Interestingly, among respondents with kids, women reported spending more time (31.6 hours) caring for their children than did men (17.4), but that didn't make those women rise slower than their childless peers just the opposite. Married moms moved up in 8.2 years, compared to 9.4 for married women without kids. "Women become highly focused when they have so many different things to do," says Woodward. "When I was an associate professor and had just had a baby, I knew when I had four hours to work on a project, I was really going to work on that project." (This theory of parenthood leading to more efficient multitasking also applies to fathers, who in the survey reported getting promoted in less time than childless, married men.)
So if childrearing isn't responsible for slowing women down, what is? One answer is that men and women prioritize different aspects of their work. Female associate professors devote less time than their male counterparts do to churning out books and articles, essential fuel for promotion: women reported spending 7.7 hours a week on research and writing compared to 9.7 hours for men. This difference adds up to men spending about two more full work-weeks a year writing than women do. That can make a big difference at a time when schools' increased reliance on adjunct professors is pushing the bar for promotion higher, requiring tenure hopefuls to publish more than ever. "What men and women value differs slightly," says MLA executive director Rosemary Feal. "Men align the way they spend their time on the activities that are most readily rewarded." (See pictures of the college dorm's evolution.)
What are women doing instead? Teaching, mostly. Women spend more time (7.5 hours a week) on grading or commenting on student work than men (6 hours). They also spend 10.9 hours a week on course preparation, compared to 9.1 weekly hours for men. While these "microdifferences" are not significant week to week, the report finds, over time they may add up to a "major inequity." Unfortunately, prioritizing student contact rarely leads to getting promoted. One respondent, a female professor at a public university, warned in the free-response portion of the survey of the pitfalls of getting too invested in service work. "You can get sucked totally into life-changing amounts of time," she wrote, "for which some of your colleagues are not planning to reward you."
Academic rewards, the report notes, are still largely bestowed by men, who have had decades more time to become ensconced in positions of campus authority. And until more women get promoted to full professorships the springboards to plum administrative posts that's unlikely to change. "It's a vicious circle," says Feal.

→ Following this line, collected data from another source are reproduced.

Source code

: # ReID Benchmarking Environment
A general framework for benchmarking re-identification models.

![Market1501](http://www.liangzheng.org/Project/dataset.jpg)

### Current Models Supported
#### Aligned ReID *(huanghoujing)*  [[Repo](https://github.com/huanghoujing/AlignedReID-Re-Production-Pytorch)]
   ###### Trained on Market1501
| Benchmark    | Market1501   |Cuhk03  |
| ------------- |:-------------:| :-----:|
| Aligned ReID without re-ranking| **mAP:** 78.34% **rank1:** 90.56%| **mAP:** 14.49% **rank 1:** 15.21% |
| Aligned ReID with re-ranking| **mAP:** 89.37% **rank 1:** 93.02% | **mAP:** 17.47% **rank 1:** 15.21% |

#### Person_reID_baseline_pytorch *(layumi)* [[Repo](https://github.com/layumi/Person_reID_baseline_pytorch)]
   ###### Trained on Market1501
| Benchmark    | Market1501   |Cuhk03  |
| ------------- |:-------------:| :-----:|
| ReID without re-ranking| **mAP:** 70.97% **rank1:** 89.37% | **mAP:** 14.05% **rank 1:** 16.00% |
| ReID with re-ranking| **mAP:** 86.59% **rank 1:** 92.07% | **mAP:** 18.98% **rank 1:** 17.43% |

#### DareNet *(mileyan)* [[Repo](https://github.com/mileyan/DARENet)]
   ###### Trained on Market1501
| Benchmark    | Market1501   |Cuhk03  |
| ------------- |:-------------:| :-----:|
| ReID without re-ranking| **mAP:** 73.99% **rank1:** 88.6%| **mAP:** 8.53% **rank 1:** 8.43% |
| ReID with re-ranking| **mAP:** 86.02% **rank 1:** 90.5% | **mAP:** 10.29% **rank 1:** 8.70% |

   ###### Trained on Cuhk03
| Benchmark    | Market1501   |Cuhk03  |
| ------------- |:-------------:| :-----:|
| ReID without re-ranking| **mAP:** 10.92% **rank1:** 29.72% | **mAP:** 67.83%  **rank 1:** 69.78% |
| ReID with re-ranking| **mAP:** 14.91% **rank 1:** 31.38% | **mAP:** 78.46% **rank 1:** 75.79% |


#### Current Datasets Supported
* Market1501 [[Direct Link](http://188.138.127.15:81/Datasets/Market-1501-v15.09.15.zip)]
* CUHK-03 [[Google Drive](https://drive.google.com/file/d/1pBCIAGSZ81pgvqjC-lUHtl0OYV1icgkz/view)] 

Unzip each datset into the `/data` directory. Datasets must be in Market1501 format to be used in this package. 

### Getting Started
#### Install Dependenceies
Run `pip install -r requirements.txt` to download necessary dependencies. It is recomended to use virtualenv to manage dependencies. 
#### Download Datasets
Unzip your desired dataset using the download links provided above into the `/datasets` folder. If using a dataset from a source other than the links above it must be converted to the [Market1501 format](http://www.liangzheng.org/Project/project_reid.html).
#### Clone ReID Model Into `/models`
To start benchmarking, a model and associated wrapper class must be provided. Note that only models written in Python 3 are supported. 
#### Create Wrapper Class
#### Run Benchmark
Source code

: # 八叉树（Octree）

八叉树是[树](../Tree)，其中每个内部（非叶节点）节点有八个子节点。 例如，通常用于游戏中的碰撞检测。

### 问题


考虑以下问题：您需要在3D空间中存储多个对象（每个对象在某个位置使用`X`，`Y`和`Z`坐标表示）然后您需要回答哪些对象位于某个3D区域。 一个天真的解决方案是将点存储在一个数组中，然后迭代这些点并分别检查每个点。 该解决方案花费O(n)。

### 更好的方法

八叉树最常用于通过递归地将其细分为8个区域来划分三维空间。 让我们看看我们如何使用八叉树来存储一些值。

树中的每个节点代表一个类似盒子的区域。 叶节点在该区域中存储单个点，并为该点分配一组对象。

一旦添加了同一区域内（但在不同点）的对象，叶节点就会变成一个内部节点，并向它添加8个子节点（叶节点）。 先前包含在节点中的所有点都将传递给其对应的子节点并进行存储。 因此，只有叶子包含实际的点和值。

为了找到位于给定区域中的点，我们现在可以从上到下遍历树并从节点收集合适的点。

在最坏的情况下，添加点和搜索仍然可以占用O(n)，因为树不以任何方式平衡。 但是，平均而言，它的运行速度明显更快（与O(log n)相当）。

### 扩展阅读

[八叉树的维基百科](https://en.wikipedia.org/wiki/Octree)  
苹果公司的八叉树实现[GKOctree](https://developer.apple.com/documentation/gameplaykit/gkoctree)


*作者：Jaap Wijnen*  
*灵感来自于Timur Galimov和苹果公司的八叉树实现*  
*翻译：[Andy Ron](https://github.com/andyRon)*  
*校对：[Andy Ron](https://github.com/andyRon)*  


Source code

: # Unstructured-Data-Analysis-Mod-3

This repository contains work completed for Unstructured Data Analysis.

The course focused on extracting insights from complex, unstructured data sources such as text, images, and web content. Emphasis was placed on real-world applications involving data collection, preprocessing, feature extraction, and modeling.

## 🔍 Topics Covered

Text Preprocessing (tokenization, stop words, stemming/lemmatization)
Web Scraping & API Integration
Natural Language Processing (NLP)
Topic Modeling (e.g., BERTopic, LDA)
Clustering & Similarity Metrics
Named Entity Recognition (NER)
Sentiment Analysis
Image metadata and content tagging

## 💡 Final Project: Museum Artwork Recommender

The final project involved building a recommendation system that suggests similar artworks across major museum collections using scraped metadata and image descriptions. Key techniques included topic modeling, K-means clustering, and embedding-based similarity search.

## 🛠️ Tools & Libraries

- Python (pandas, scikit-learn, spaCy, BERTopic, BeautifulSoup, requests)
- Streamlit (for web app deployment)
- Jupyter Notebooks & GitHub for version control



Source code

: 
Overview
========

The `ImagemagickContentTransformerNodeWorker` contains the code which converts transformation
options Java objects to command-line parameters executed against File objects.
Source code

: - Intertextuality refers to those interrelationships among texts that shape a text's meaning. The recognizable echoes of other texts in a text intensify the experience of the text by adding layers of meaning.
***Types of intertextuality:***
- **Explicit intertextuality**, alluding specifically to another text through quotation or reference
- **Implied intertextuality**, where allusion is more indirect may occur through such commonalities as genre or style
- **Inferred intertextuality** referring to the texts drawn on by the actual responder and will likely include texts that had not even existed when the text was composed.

In the meantime, the report concludes, colleges and universities can start closing the gap by beefing up mentoring programs, establishing clear guidelines and paths for promotion, and making sure that women are aware of those guidelines. "Institutions should promote people based on their values," says Feal. "So if they value service to the college community and they value teaching, they should find ways to evaluate professors' entire profile when they consider them for promotion."
Woodward adds that increasing awareness is key. "I'm not sure women are aware that they are being promoted later," she says. "I think (this report) can cause many women to examine their own behavior."